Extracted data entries
»»

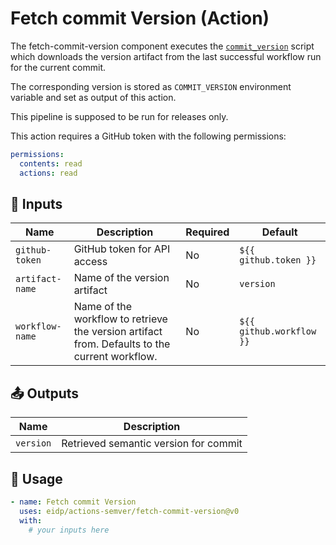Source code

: <!-- NOTE: This file's contents are automatically generated. Do not edit manually. -->
# Fetch commit Version (Action)

The fetch-commit-version component executes the [`commit_version`](../github_semver/commit_version.py) script which 
downloads the version artifact from the last successful workflow run for the current commit.

The corresponding version is stored as `COMMIT_VERSION` environment variable and set as output of this action.

This pipeline is supposed to be run for releases only.

This action requires a GitHub token with the following permissions:
```yaml
permissions:
  contents: read
  actions: read
```

## 🔧 Inputs

|Name            |Description                                                                                   |Required|Default                  |
|----------------|----------------------------------------------------------------------------------------------|--------|-------------------------|
|`github-token`  |GitHub token for API access                                                                   |No      |`${{ github.token }}`    |
|`artifact-name` |Name of the version artifact                                                                  |No      |`version`                |
|`workflow-name` |Name of the workflow to retrieve the version artifact from. Defaults to the current workflow. |No      |`${{ github.workflow }}` |

## 📤 Outputs

|Name      |Description                           |
|----------|--------------------------------------|
|`version` |Retrieved semantic version for commit |

## 🚀 Usage

```yaml
- name: Fetch commit Version
  uses: eidp/actions-semver/fetch-commit-version@v0
  with:
    # your inputs here
```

««

Search the data for "actions". Copy every matching line.

*RESPONSE AREA*.
  actions: read
  uses: eidp/actions-semver/fetch-commit-version@v0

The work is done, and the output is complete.